MetricLiquid LFM2.5-1.2BQwen 3.5-2B
GPQA (Intelligence)38.973.4
IFBench (Following Rules)44.859.2
RAM Target (Q4 Quantized)~900MB~1.4GB
Time to First Token400ms1.5s - 45s

The intelligence gap is massive. A 73.4 on GPQA means the Qwen model actually solves logic problems instead of just guessing the next word based on a memorized template.

But the hardware reality on the Pi 5 exposes the trade-offs. The Qwen model is physically larger. At 1.4GB quantized, it takes a bigger bite out of your shared system memory. It also demands massive compute to process its internal reasoning step.

Performance Trade-offs: Latency and Infinite Reasoning Loops

Qwen wins on raw benchmarks, but Liquid still owns latency-first edge deployments.

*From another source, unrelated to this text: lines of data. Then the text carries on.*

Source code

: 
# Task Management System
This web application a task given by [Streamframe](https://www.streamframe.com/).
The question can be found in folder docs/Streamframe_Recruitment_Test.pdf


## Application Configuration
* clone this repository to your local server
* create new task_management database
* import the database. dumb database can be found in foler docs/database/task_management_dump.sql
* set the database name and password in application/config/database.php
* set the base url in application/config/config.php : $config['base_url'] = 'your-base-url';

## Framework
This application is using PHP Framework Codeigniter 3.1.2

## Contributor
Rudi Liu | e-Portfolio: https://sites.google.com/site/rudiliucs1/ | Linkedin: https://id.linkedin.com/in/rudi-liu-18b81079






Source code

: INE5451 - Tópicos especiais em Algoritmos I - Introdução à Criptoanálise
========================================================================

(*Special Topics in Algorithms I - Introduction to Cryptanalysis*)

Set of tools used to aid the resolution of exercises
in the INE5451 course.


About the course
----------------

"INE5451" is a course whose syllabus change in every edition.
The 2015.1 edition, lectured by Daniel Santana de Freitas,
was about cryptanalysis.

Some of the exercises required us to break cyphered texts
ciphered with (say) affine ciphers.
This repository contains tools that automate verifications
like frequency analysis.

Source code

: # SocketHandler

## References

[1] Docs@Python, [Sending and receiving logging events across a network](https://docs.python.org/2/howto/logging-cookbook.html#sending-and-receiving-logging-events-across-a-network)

If you build a voice assistant or a hardware tool like my Voice Keyboard, you need an answer immediately. Liquid hits a time-to-first-token of roughly 400ms on the Pi.

Qwen suffers from its own intelligence. Because it uses scaled RL for reasoning, it frequently falls into infinite planning loops. You will watch the console spit out think tags for 45 seconds while the Pi's CPU pins at 100%.

<think>
Wait, the user wants a simple explanation.
Let me consider analogies. Cars? Mail?
Mail is good. TCP is registered mail. UDP is a postcard.
Let me refine this.
Is a postcard accurate? Yes, no delivery guarantee.
Wait, let me rethink the delivery mechanism...
</think>

It does this just to answer a basic formatting question. Liquid lacks that internal planning phase. It never overthinks. It just gives you the best answer it has and moves on.

Verdict: Choosing the Best Local AI Model for Your Project

If you work with a strict RAM budget or need instant voice responses, stick with the 1.2B Liquid model. It remains the most efficient text engine for the Pi.

If you build an async agent that needs to look at camera feeds, plan multi-step actions, or parse messy JSON logs, swap to the 2B Qwen model. The latency hit is worth the intelligence gain.

There is also a wildcard here. Qwen released a 0.8B model in this series. It loads entirely into cache on some edge devices. I plan to test it specifically for single-purpose voice transcription pipelines next week.

The floor for local reasoning used to sit at 70B parameters. You needed a dedicated GPU rig just to get a model to plan its next move. Now we have 2B models doing native vision and complex planning on an 80-dollar single-board computer. The constraints are disappearing faster than the hardware changes.